Выбрать главу

— Дед! Стой! Куда удираешь! — Колька приближался, радостно хохоча. — Ты что же это, дед, на старости лет в террористы заделался?

— В кого?

— В террористы!

— Что ты, милый, плетешь. Какие еще террористы? — кротко поинтересовался дед.

— Ха–ха! Он еще спрашивает! Ты, дед, есть теперь у нас преступник, вредитель социалистического добра.

— Э, э! Вредитель! — передразнил его дед. — Ты, паря, если выпил, так сальца пожуй! Вредитель… Тебя поди еще на свете не произрастало, когда словечко это к людям прилеплялось. Ты, милок, сперва думай, а потом уж болтай, — дед со значением постукал себя пальцем по лбу.

— А молоко Тоньке кто спортил?

— Эва куда! Молоко! Да я молока, кажись, с майских не хлебал. Все чайком освежаюсь.

— Нет, дед, народ у нас не обманешь, — захохотал Колька. — Все уже про тебя известно. Как ты, старый хрен, Тоньку взялся в подсобке тискать, а когда тебе не отломилось, все молоко своей портянкой испоганил. Два бидона, как в копеечку!

— Тебе что, грязь в голову ударила! — огрызнулся дед. — Какое молоко, какие портянки?
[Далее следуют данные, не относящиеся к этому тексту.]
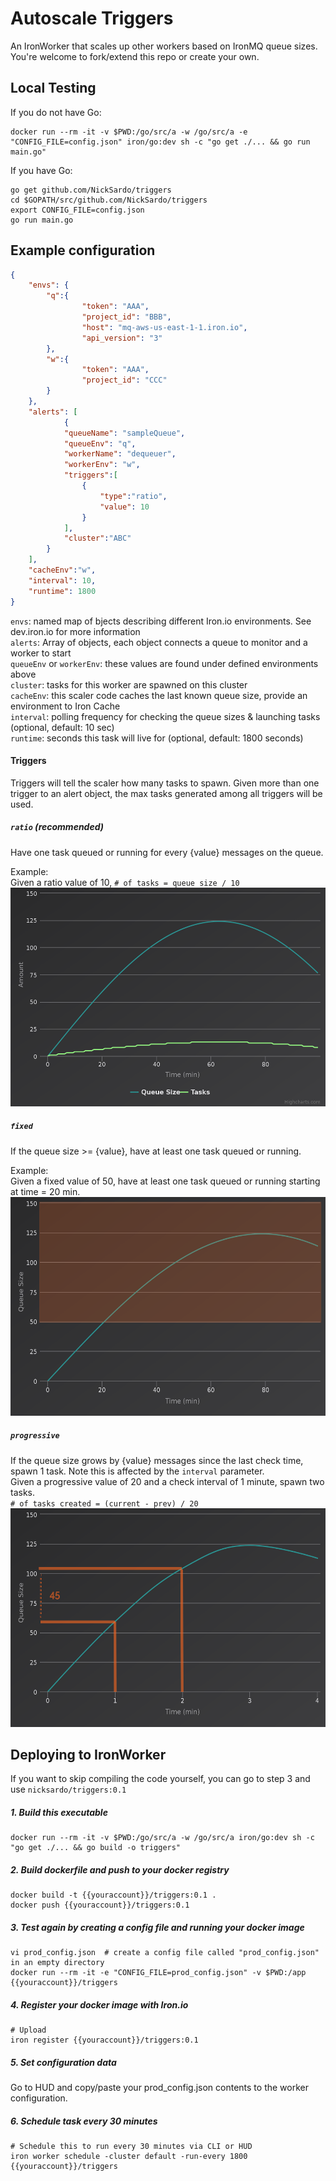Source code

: # Autoscale Triggers
An IronWorker that scales up other workers based on IronMQ queue sizes.  You're welcome to fork/extend this repo or create your own.

## Local Testing
If you do not have Go:
```shell
docker run --rm -it -v $PWD:/go/src/a -w /go/src/a -e "CONFIG_FILE=config.json" iron/go:dev sh -c "go get ./... && go run main.go"
```

If you have Go:
```shell
go get github.com/NickSardo/triggers
cd $GOPATH/src/github.com/NickSardo/triggers
export CONFIG_FILE=config.json
go run main.go
```

## Example configuration
```json
{
	"envs": {
		"q":{
    			"token": "AAA",
    			"project_id": "BBB",
                "host": "mq-aws-us-east-1-1.iron.io",
				"api_version": "3"
		},
		"w":{
    			"token": "AAA",
    			"project_id": "CCC"
		}
	},
	"alerts": [
			{
			"queueName": "sampleQueue",
			"queueEnv": "q",
			"workerName": "dequeuer",
			"workerEnv": "w",
			"triggers":[
				{
					"type":"ratio",
					"value": 10
				}
			],
			"cluster":"ABC"
		}
	],
	"cacheEnv":"w",
	"interval": 10,
	"runtime": 1800
}
```

`envs`: named map of bjects describing different Iron.io environments. See dev.iron.io for more information  
`alerts`: Array of objects, each object connects a queue to monitor and a worker to start   
`queueEnv` or `workerEnv`: these values are found under defined environments above  
`cluster`: tasks for this worker are spawned on this cluster   
`cacheEnv`: this scaler code caches the last known queue size, provide an environment to Iron Cache  
`interval`: polling frequency for checking the queue sizes & launching tasks (optional, default: 10 sec)    
`runtime`: seconds this task will live for (optional, default: 1800 seconds)  

#### Triggers
Triggers will tell the scaler how many tasks to spawn.  Given more than one trigger to an alert object, the max tasks generated among all triggers will be used.

##### `ratio` (recommended)
Have one task queued or running for every {value} messages on the queue.

Example:   
Given a ratio value of 10, `# of tasks = queue size / 10`
<img src="ratio.png" alt="Ratio Trigger" width="700" height="350">

##### `fixed`
If the queue size >= {value}, have at least one task queued or running.

Example:  
Given a fixed value of 50, have at least one task queued or running starting at time = 20 min.
<img src="fixed.png" alt="Fixed Trigger" width="700" height="350">

##### `progressive`
If the queue size grows by {value} messages since the last check time, spawn 1 task. Note this is affected by the `interval` parameter.  
Given a progressive value of 20 and a check interval of 1 minute, spawn two tasks.   
`# of tasks created = (current - prev) / 20`  
<img src="progressive.png" alt="Progessive Trigger" width="700" height="350">

## Deploying to IronWorker
If you want to skip compiling the code yourself, you can go to step 3 and use `nicksardo/triggers:0.1`

##### 1. Build this executable
```shell
docker run --rm -it -v $PWD:/go/src/a -w /go/src/a iron/go:dev sh -c "go get ./... && go build -o triggers"
```

##### 2. Build dockerfile and push to your docker registry
```shell
docker build -t {{youraccount}}/triggers:0.1 .
docker push {{youraccount}}/triggers:0.1
```

##### 3. Test again by creating a config file and running your docker image
```shell
vi prod_config.json  # create a config file called "prod_config.json" in an empty directory
docker run --rm -it -e "CONFIG_FILE=prod_config.json" -v $PWD:/app {{youraccount}}/triggers
```

##### 4. Register your docker image with Iron.io
```shell
# Upload
iron register {{youraccount}}/triggers:0.1
```

##### 5. Set configuration data
Go to HUD and copy/paste your prod_config.json contents to the worker configuration.


##### 6. Schedule task every 30 minutes
```
# Schedule this to run every 30 minutes via CLI or HUD
iron worker schedule -cluster default -run-every 1800 {{youraccount}}/triggers
```
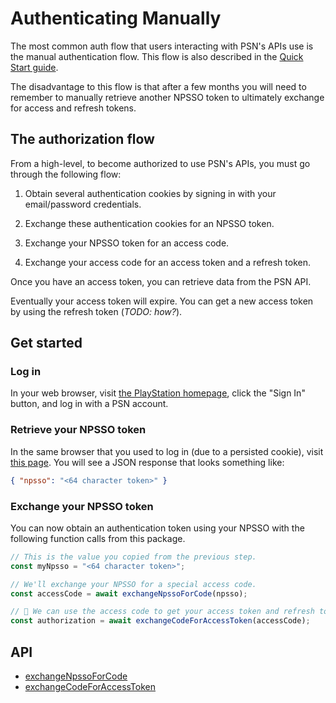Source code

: # Authenticating Manually

The most common auth flow that users interacting with PSN's APIs use is the manual authentication flow. This flow is also described in the [Quick Start guide](/#quick-start).

The disadvantage to this flow is that after a few months you will need to remember to manually retrieve another NPSSO token to ultimately exchange for access and refresh tokens.

## The authorization flow

From a high-level, to become authorized to use PSN's APIs, you must go through the following flow:

1. Obtain several authentication cookies by signing in with your email/password credentials.

2. Exchange these authentication cookies for an NPSSO token.

3. Exchange your NPSSO token for an access code.

4. Exchange your access code for an access token and a refresh token.

Once you have an access token, you can retrieve data from the PSN API.

Eventually your access token will expire. You can get a new access token by using the refresh token (_TODO: how?_).

## Get started

### Log in

In your web browser, visit [the PlayStation homepage](https://www.playstation.com/), click the "Sign In" button, and log in with a PSN account.

### Retrieve your NPSSO token

In the same browser that you used to log in (due to a persisted cookie), visit [this page](https://ca.account.sony.com/api/v1/ssocookie). You will see a JSON response that looks something like:

```json
{ "npsso": "<64 character token>" }
```

### Exchange your NPSSO token

You can now obtain an authentication token using your NPSSO with the following function calls from this package.

```ts
// This is the value you copied from the previous step.
const myNpsso = "<64 character token>";

// We'll exchange your NPSSO for a special access code.
const accessCode = await exchangeNpssoForCode(npsso);

// 🚀 We can use the access code to get your access token and refresh token.
const authorization = await exchangeCodeForAccessToken(accessCode);
```

## API

- [exchangeNpssoForCode](/api-docs/authentication#exchangenpssoforcode)
- [exchangeCodeForAccessToken](/api-docs/authentication#exchangecodeforaccesstoken)

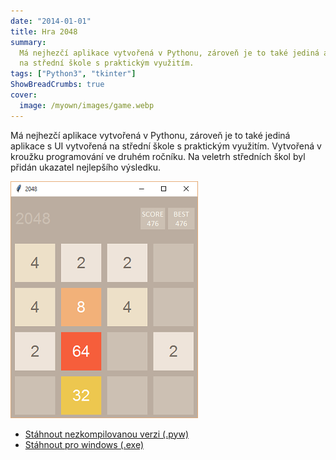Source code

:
 ```yaml
---
date: "2014-01-01"
title: Hra 2048
summary:
  Má nejhezčí aplikace vytvořená v Pythonu, zároveň je to také jediná aplikace s UI vytvořená
  na střední škole s praktickým využitím.
tags: ["Python3", "tkinter"]
ShowBreadCrumbs: true
cover:
  image: /myown/images/game.webp
---
```


Má nejhezčí aplikace vytvořená v Pythonu, zároveň je to také jediná aplikace s UI vytvořená na střední škole s praktickým využitím.
Vytvořená v kroužku programování ve druhém ročníku. Na veletrh středních škol byl přidán ukazatel nejlepšího výsledku.

![2048 screenshot](/myown/images/game.webp)

- [Stáhnout nezkompilovanou verzi (.pyw)](/myown/files/Hra2048.pyw)
- [Stáhnout pro windows (.exe)](/myown/files/Hra2048.zip)
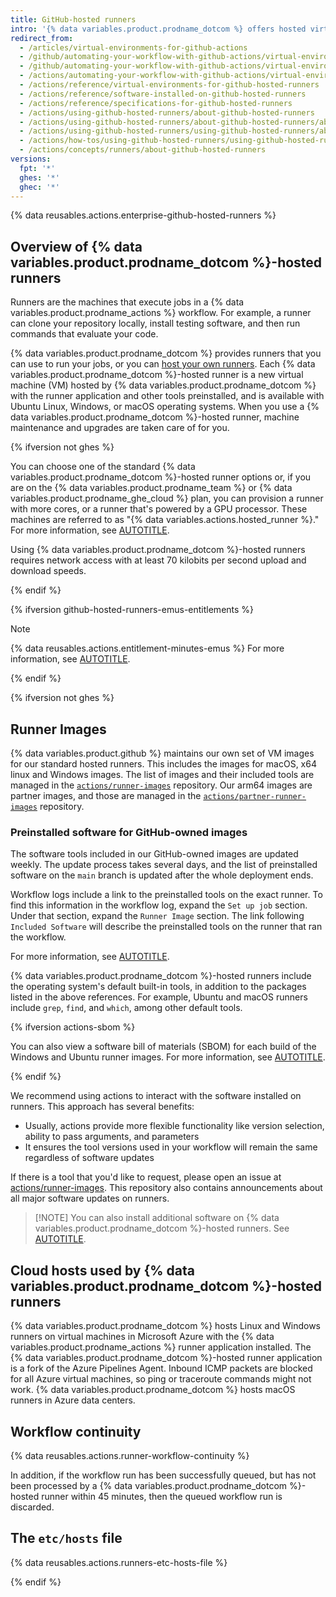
 ```yaml
---
title: GitHub-hosted runners
intro: '{% data variables.product.prodname_dotcom %} offers hosted virtual machines to run workflows. The virtual machine contains an environment of tools, packages, and settings available for {% data variables.product.prodname_actions %} to use.'
redirect_from:
  - /articles/virtual-environments-for-github-actions
  - /github/automating-your-workflow-with-github-actions/virtual-environments-for-github-actions
  - /github/automating-your-workflow-with-github-actions/virtual-environments-for-github-hosted-runners
  - /actions/automating-your-workflow-with-github-actions/virtual-environments-for-github-hosted-runners
  - /actions/reference/virtual-environments-for-github-hosted-runners
  - /actions/reference/software-installed-on-github-hosted-runners
  - /actions/reference/specifications-for-github-hosted-runners
  - /actions/using-github-hosted-runners/about-github-hosted-runners
  - /actions/using-github-hosted-runners/about-github-hosted-runners/about-github-hosted-runners
  - /actions/using-github-hosted-runners/using-github-hosted-runners/about-github-hosted-runners
  - /actions/how-tos/using-github-hosted-runners/using-github-hosted-runners/about-github-hosted-runners
  - /actions/concepts/runners/about-github-hosted-runners
versions:
  fpt: '*'
  ghes: '*'
  ghec: '*'
---
```


{% data reusables.actions.enterprise-github-hosted-runners %}

## Overview of {% data variables.product.prodname_dotcom %}-hosted runners

Runners are the machines that execute jobs in a {% data variables.product.prodname_actions %} workflow. For example, a runner can clone your repository locally, install testing software, and then run commands that evaluate your code.

{% data variables.product.prodname_dotcom %} provides runners that you can use to run your jobs, or you can [host your own runners](/actions/hosting-your-own-runners/managing-self-hosted-runners/about-self-hosted-runners). Each {% data variables.product.prodname_dotcom %}-hosted runner is a new virtual machine (VM) hosted by {% data variables.product.prodname_dotcom %} with the runner application and other tools preinstalled, and is available with Ubuntu Linux, Windows, or macOS operating systems. When you use a {% data variables.product.prodname_dotcom %}-hosted runner, machine maintenance and upgrades are taken care of for you.

{% ifversion not ghes %}

You can choose one of the standard {% data variables.product.prodname_dotcom %}-hosted runner options or, if you are on the {% data variables.product.prodname_team %} or {% data variables.product.prodname_ghe_cloud %} plan, you can provision a runner with more cores, or a runner that's powered by a GPU processor. These machines are referred to as "{% data variables.actions.hosted_runner %}." For more information, see [AUTOTITLE](/enterprise-cloud@latest/actions/using-github-hosted-runners/about-larger-runners/about-larger-runners).

Using {% data variables.product.prodname_dotcom %}-hosted runners requires network access with at least 70 kilobits per second upload and download speeds.

{% endif %}

{% ifversion github-hosted-runners-emus-entitlements %}

> [!NOTE]
> {% data reusables.actions.entitlement-minutes-emus %} For more information, see [AUTOTITLE](/admin/identity-and-access-management/using-enterprise-managed-users-for-iam/about-enterprise-managed-users).

{% endif %}

{% ifversion not ghes %}

## Runner Images

{% data variables.product.github %} maintains our own set of VM images for our standard hosted runners. This includes the images for macOS, x64 linux and Windows images. The list of images and their included tools are managed in the [`actions/runner-images`](https://github.com/actions/runner-images) repository. Our arm64 images are partner images, and those are managed in the [`actions/partner-runner-images`](https://github.com/actions/partner-runner-images) repository.

### Preinstalled software for GitHub-owned images

The software tools included in our GitHub-owned images are updated weekly. The update process takes several days, and the list of preinstalled software on the `main` branch is updated after the whole deployment ends.

Workflow logs include a link to the preinstalled tools on the exact runner. To find this information in the workflow log, expand the `Set up job` section. Under that section, expand the `Runner Image` section. The link following `Included Software` will describe the preinstalled tools on the runner that ran the workflow.

For more information, see [AUTOTITLE](/actions/monitoring-and-troubleshooting-workflows/viewing-workflow-run-history).

{% data variables.product.prodname_dotcom %}-hosted runners include the operating system's default built-in tools, in addition to the packages listed in the above references. For example, Ubuntu and macOS runners include `grep`, `find`, and `which`, among other default tools.

{% ifversion actions-sbom %}

You can also view a software bill of materials (SBOM) for each build of the Windows and Ubuntu runner images. For more information, see [AUTOTITLE](/actions/security-guides/security-hardening-for-github-actions#reviewing-the-supply-chain-for-github-hosted-runners).

{% endif %}

We recommend using actions to interact with the software installed on runners. This approach has several benefits:
* Usually, actions provide more flexible functionality like version selection, ability to pass arguments, and parameters
* It ensures the tool versions used in your workflow will remain the same regardless of software updates

If there is a tool that you'd like to request, please open an issue at [actions/runner-images](https://github.com/actions/runner-images). This repository also contains announcements about all major software updates on runners.

> [!NOTE] You can also install additional software on {% data variables.product.prodname_dotcom %}-hosted runners. See [AUTOTITLE](/actions/using-github-hosted-runners/customizing-github-hosted-runners).

## Cloud hosts used by {% data variables.product.prodname_dotcom %}-hosted runners

{% data variables.product.prodname_dotcom %} hosts Linux and Windows runners on virtual machines in Microsoft Azure with the {% data variables.product.prodname_actions %} runner application installed. The {% data variables.product.prodname_dotcom %}-hosted runner application is a fork of the Azure Pipelines Agent. Inbound ICMP packets are blocked for all Azure virtual machines, so ping or traceroute commands might not work. {% data variables.product.prodname_dotcom %} hosts macOS runners in Azure data centers.

## Workflow continuity

{% data reusables.actions.runner-workflow-continuity %}

In addition, if the workflow run has been successfully queued, but has not been processed by a {% data variables.product.prodname_dotcom %}-hosted runner within 45 minutes, then the queued workflow run is discarded.

## The `etc/hosts` file

{% data reusables.actions.runners-etc-hosts-file %}

{% endif %}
— Все, дед, теперь не отопрешься! — заверил Колька. — У Тоньки документ на тебя имеется. А на документе — печать. Так что, старый, суши сухари. И как в песне: «Вдоль по тундре, по широкой дороге…»

— Типун тебе на язык! — сплюнул в сердцах дед и заспешил к магазину и мастерским.

Колька, нависая над затылком, закостылил следом.

В сельповском магазинчике к тонькиному дощатому прилавку стояла небольшая очередь из деревенских женщин. В магазин подвезли свежие конфеты «Старт», и Тонька в конце концов начала торговлю. И без того тусклый дневной свет почти не пробивался сквозь грязное оконце. Над прилавком свешивалась засиженная мухами голая лампочка.

— А вот он и сам, собственной персоной! — приветствовал старика кто–то из очереди.

«Уж все знают,” — упало сердце старика. Но он постарался не выдать свое смятение.

— Как же это вы так, Архип Платоныч? Очень нехорошо, — заметила Архипу стоящая первой бригадирова жена.

— Ну–ка, дед, сказани, вмажь им! — подначил деда стоящий за плечом Колька.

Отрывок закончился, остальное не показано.